• **WHAT IS BEING ASKED**: Every entry must be set down exactly in the answer; no pictures should appear.

• **Plain-text document sources**:
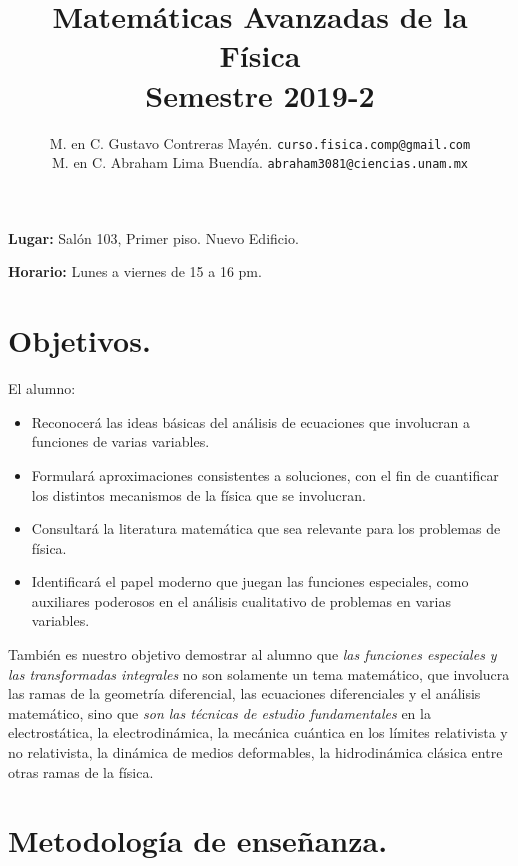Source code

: \documentclass[12pt]{article}
\author{M. en C. Gustavo Contreras Mayén. \texttt{curso.fisica.comp@gmail.com}\\
M. en C. Abraham Lima Buendía. \texttt{abraham3081@ciencias.unam.mx}}
\title{Matemáticas Avanzadas de la Física \\ {\large Semestre 2019-2}}
\date{ }
\begin{document}
\vspace{-4cm}
\renewcommand\labelenumii{\theenumi.{\arabic{enumii}}}
\maketitle
\fontsize{14}{14}\selectfont
\textbf{Lugar: } Salón 103, Primer piso. Nuevo Edificio.
\par
\textbf{Horario: } Lunes a viernes de 15 a 16 pm.
\section{Objetivos.}
El alumno:
\begin{itemize}
\setlength{\itemsep}{0mm}
\item Reconocerá las ideas básicas del análisis de ecuaciones que involucran a funciones de varias variables.
\item Formulará aproximaciones consistentes a soluciones, con el fin de cuantificar los distintos mecanismos de la física que se involucran.
\item Consultará la literatura matemática que sea relevante para los problemas de física.
\item Identificará el papel moderno que juegan las funciones especiales, como auxiliares poderosos en el análisis cualitativo de problemas en varias variables.
\end{itemize}
También es nuestro objetivo demostrar al alumno que \emph{las funciones especiales y las transformadas integrales} no son solamente un tema matemático, que involucra las ramas de la geometría diferencial, las ecuaciones diferenciales y el análisis matemático, sino que \emph{son las técnicas de estudio fundamentales} en la electrostática, la electrodinámica, la mecánica cuántica en los límites relativista y no relativista, la dinámica de medios deformables, la hidrodinámica clásica entre otras ramas de la física.
\section{Metodología de enseñanza.}
\end{document}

• **OUTPUT**:
Source code

: \documentclass[12pt]{article}
\author{M. en C. Gustavo Contreras Mayén. \texttt{curso.fisica.comp@gmail.com}\\
M. en C. Abraham Lima Buendía. \texttt{abraham3081@ciencias.unam.mx}}
\title{Matemáticas Avanzadas de la Física \\ {\large Semestre 2019-2}}
\date{ }
\begin{document}
\vspace{-4cm}
\renewcommand\labelenumii{\theenumi.{\arabic{enumii}}}
\maketitle
\fontsize{14}{14}\selectfont
\textbf{Lugar: } Salón 103, Primer piso. Nuevo Edificio.
\par
\textbf{Horario: } Lunes a viernes de 15 a 16 pm.
\section{Objetivos.}
El alumno:
\begin{itemize}
\setlength{\itemsep}{0mm}
\item Reconocerá las ideas básicas del análisis de ecuaciones que involucran a funciones de varias variables.
\item Formulará aproximaciones consistentes a soluciones, con el fin de cuantificar los distintos mecanismos de la física que se involucran.
\item Consultará la literatura matemática que sea relevante para los problemas de física.
\item Identificará el papel moderno que juegan las funciones especiales, como auxiliares poderosos en el análisis cualitativo de problemas en varias variables.
\end{itemize}
También es nuestro objetivo demostrar al alumno que \emph{las funciones especiales y las transformadas integrales} no son solamente un tema matemático, que involucra las ramas de la geometría diferencial, las ecuaciones diferenciales y el análisis matemático, sino que \emph{son las técnicas de estudio fundamentales} en la electrostática, la electrodinámica, la mecánica cuántica en los límites relativista y no relativista, la dinámica de medios deformables, la hidrodinámica clásica entre otras ramas de la física.
\section{Metodología de enseñanza.}
\end{document}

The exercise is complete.